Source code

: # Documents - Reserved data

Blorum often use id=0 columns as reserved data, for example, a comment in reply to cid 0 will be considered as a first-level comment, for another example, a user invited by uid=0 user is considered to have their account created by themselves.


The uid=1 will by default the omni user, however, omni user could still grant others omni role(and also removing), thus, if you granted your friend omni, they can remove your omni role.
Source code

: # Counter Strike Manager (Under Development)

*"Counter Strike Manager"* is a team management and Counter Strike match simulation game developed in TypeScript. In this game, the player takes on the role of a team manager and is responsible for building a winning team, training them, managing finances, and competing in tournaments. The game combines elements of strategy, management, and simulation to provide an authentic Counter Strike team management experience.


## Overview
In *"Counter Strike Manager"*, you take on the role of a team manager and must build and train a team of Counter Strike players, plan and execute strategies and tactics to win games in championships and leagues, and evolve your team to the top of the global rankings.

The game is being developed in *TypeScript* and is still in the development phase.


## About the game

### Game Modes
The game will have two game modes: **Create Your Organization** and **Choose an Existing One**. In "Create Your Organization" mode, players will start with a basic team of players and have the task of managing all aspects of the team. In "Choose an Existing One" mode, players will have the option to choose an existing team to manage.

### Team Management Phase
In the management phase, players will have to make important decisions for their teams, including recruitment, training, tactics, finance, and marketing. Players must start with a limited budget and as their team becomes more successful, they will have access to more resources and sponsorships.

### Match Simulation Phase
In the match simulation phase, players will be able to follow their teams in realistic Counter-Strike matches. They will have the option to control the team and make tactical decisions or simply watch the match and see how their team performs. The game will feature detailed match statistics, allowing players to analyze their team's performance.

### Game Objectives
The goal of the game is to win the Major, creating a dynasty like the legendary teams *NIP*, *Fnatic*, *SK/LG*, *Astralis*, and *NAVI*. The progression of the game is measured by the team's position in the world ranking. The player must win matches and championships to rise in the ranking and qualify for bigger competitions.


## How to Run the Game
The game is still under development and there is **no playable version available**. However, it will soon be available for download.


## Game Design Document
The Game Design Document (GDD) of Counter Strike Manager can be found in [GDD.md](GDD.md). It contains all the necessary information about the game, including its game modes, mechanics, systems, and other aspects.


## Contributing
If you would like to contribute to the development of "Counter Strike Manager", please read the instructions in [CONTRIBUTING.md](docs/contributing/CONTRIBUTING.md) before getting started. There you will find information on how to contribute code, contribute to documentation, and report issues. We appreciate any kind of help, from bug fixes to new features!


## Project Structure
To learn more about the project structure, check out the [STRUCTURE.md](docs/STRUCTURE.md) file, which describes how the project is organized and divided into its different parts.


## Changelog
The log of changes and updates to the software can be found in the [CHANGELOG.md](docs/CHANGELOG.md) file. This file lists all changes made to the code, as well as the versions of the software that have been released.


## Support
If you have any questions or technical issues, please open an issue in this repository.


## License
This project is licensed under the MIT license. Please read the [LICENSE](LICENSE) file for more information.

**Exercise directions**
For this exercise, repeat exactly the lines of the data above from the one with "The game is being" down to the one with "### Game Objectives", both end lines included.

**Answer space**
The game is being developed in *TypeScript* and is still in the development phase.


## About the game

### Game Modes
The game will have two game modes: **Create Your Organization** and **Choose an Existing One**. In "Create Your Organization" mode, players will start with a basic team of players and have the task of managing all aspects of the team. In "Choose an Existing One" mode, players will have the option to choose an existing team to manage.

### Team Management Phase
In the management phase, players will have to make important decisions for their teams, including recruitment, training, tactics, finance, and marketing. Players must start with a limited budget and as their team becomes more successful, they will have access to more resources and sponsorships.

### Match Simulation Phase
In the match simulation phase, players will be able to follow their teams in realistic Counter-Strike matches. They will have the option to control the team and make tactical decisions or simply watch the match and see how their team performs. The game will feature detailed match statistics, allowing players to analyze their team's performance.

### Game Objectives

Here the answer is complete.